Requirement :: Filter the data below, keeping only lines that contain "Automatic".
══════════════════════════════
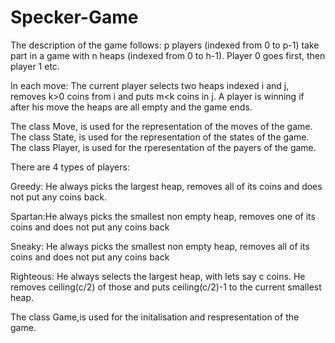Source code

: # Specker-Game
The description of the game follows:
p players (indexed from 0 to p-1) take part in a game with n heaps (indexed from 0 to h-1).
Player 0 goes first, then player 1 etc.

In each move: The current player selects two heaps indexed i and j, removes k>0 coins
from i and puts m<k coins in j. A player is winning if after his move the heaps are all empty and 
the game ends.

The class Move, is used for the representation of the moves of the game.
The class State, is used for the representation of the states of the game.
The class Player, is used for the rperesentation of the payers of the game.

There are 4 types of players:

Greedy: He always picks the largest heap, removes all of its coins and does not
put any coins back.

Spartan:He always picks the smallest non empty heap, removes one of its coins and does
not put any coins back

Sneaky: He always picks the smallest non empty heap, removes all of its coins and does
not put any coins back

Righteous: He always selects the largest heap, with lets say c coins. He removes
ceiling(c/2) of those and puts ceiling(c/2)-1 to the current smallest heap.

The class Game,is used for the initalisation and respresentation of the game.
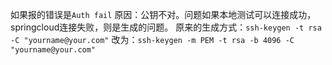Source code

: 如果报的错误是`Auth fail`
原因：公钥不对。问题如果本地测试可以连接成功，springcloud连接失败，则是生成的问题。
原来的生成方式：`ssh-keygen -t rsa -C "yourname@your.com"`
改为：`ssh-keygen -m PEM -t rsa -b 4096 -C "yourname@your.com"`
══════════════════════════════
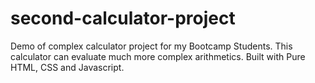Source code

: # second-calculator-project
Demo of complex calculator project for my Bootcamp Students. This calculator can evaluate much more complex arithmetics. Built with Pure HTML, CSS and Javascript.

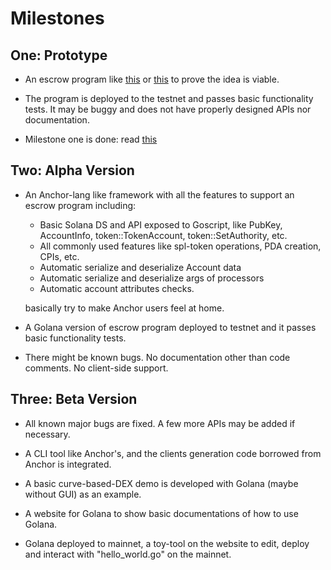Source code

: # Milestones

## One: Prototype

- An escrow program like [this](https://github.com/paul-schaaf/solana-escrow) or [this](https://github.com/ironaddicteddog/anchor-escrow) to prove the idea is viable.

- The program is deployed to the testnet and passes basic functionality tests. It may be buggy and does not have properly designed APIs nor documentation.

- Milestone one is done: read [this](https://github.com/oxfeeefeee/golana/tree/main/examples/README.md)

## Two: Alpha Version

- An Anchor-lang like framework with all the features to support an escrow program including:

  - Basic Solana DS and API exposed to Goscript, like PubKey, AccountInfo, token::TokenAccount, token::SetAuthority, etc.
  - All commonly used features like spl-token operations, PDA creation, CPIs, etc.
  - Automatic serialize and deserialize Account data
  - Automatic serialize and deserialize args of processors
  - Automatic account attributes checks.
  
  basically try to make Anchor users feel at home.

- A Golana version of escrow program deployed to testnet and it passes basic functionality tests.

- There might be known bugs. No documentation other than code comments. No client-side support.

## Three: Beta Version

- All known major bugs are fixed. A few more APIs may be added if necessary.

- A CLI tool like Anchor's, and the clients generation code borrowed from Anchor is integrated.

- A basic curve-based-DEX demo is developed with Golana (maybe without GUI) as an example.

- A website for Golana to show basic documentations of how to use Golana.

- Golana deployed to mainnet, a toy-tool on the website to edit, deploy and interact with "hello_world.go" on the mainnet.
══════════════════════════════
Problem solution ::
  - Automatic serialize and deserialize Account data
  - Automatic serialize and deserialize args of processors
  - Automatic account attributes checks.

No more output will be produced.